*** Material for the task ***

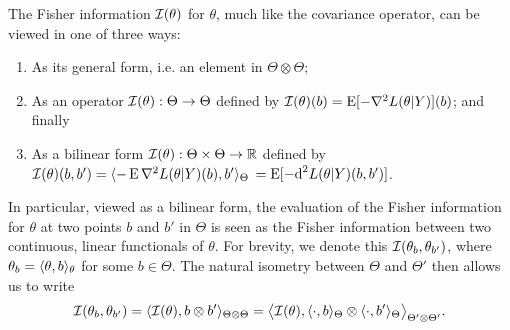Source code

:The Fisher information ${\mathcal I}(\theta)$ for $\theta$, much like the covariance operator, can be viewed in one of three ways: 
\begin{enumerate}
  \item As its general form, i.e. an element in $\Theta\otimes\Theta$;
  \item As an operator ${\mathcal I}(\theta):\Theta\to\Theta$ defined by ${\mathcal I}(\theta)(b) = \operatorname{E}[- \nabla^2 L(\theta|Y)](b)$; and finally
  \item As a bilinear form ${\mathcal I}(\theta):\Theta\times\Theta\to\mathbb{R}$ defined by ${\mathcal I}(\theta)(b,b') = \langle-\operatorname{E} \nabla^2 L(\theta|Y)(b), b'\rangle_\Theta$ $= \operatorname{E} [-\text{d}^2 L(\theta|Y)(b,b') ]$.
\end{enumerate}
In particular, viewed as a bilinear form, the evaluation of the Fisher information for $\theta$ at two points $b$ and $b'$ in $\Theta$ is seen as the Fisher information between two continuous, linear functionals of $\theta$.
For brevity, we denote this ${\mathcal I}(\theta_b,\theta_{b'})$, where $\theta_b = \langle\theta,b\rangle_\theta$ for some $b\in\Theta$.
The natural isometry between $\Theta$ and $\Theta'$ then allows us to write 
\begin{align}\label{eq:fisher-linear-functional}
  {\mathcal I}(\theta_b,\theta_{b'}) = \langle{\mathcal I}(\theta), b \otimes b'\rangle_{\Theta\otimes\Theta} = \big\langle{\mathcal I}(\theta), \langle\cdot,b\rangle_\Theta \otimes \langle\cdot,b'\rangle_\Theta \big\rangle_{\Theta'\otimes\Theta'}.
\end{align}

*** End of Material for the task ***

Exercise description:
Only the lines of the data holding the string "item" are wanted; copy each of them.

Answer box:
  \item As its general form, i.e. an element in $\Theta\otimes\Theta$;
  \item As an operator ${\mathcal I}(\theta):\Theta\to\Theta$ defined by ${\mathcal I}(\theta)(b) = \operatorname{E}[- \nabla^2 L(\theta|Y)](b)$; and finally
  \item As a bilinear form ${\mathcal I}(\theta):\Theta\times\Theta\to\mathbb{R}$ defined by ${\mathcal I}(\theta)(b,b') = \langle-\operatorname{E} \nabla^2 L(\theta|Y)(b), b'\rangle_\Theta$ $= \operatorname{E} [-\text{d}^2 L(\theta|Y)(b,b') ]$.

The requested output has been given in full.